A group of identity thieves posed as Wu-Tang Clan to scam hotels out of more than $100,000. They also scammed a Rolls Royce.
According to a criminal complaint filed in U.S. District Court they’d make bookings under the company Roc Nation and list themselves as Wu-Tang Clan. Among others they stiffed:
- The Georgian Terrace Hotel: $45,000
- Hyatt Regency Atlanta: $39,000
- A-National Limousine: $60,000 (for the Rolls)
Hyatt Regency Atlanta, Credit: Hyatt
However they were caught in, of all places, the Fairfield Inn and Suites Augusta, Georgia. They had booked 10 rooms, but hotel staff were skeptical that Wu-Tang Clan would be staying there so they called Roc Nation who didn’t know anything about the reservation. When the culprits tried to check in they were detained by police.
Walker Washington and Aaron Barnes-Burpo are charged with conspiracy to commit wire fraud and aggravated identity theft. Credit cards used in the scam included one that was stolen, and another that was likely fake, the complaint states.

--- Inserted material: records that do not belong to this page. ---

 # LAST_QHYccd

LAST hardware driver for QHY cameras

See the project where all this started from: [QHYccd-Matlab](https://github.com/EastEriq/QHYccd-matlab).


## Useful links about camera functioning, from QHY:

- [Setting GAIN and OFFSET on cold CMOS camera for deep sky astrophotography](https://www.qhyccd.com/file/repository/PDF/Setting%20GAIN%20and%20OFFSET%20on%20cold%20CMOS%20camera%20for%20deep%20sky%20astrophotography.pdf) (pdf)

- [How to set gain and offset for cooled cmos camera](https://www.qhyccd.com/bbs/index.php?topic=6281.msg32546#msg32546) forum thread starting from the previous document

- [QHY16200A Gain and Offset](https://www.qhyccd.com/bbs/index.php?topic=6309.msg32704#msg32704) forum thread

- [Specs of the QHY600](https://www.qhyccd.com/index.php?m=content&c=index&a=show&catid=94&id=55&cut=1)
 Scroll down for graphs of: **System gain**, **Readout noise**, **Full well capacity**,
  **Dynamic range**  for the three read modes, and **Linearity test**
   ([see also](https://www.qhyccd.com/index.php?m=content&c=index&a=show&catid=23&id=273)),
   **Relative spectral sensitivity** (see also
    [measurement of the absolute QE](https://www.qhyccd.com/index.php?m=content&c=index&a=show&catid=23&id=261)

…Two others with the group told deputies they were homeless men from Atlanta who had been recruited by the defendants to be bodyguards.
Hip hop groups need an entourage, whether they’re staying in a luxury hotel or a Fairfield Inn. And your staff aren’t likely to take fake credit cards for payment, so if you’re cash strapped of course you go hire homeless people.
The leader of this criminal clan will do 7 years of hard time. His co-conspirator is awaiting sentencing.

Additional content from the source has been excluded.